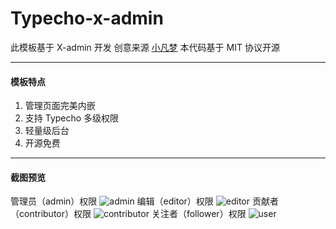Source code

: # Typecho-x-admin
此模板基于 X-admin 开发
创意来源 [小凡梦](http://www.xiaofm.cn/index.php/archives/48/)
本代码基于 MIT 协议开源

-------
#### 模板特点
1. 管理页面完美内嵌
2. 支持 Typecho 多级权限
3. 轻量级后台
4. 开源免费

-------
#### 截图预览
管理员（admin）权限
![admin](https://i.loli.net/2019/03/27/5c9b0c5dc5dcd.jpg)
编辑（editor）权限
![editor](https://i.loli.net/2019/03/27/5c9b0c7ee4f51.jpg)
贡献者（contributor）权限
![contributor](https://i.loli.net/2019/03/27/5c9b0ca32cd37.jpg)
关注者（follower）权限
![user](https://i.loli.net/2019/03/27/5c9b0cb180217.jpg)



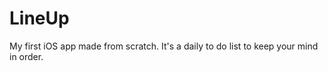 LineUp
======

My first iOS app made from scratch. It's a daily to do list to keep your mind in order.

***

* What this task involves:
Among the entries above, find every line holding "admin" and copy it.

* Result for this task:
: # Typecho-x-admin
此模板基于 X-admin 开发
管理员（admin）权限
![admin](https://i.loli.net/2019/03/27/5c9b0c5dc5dcd.jpg)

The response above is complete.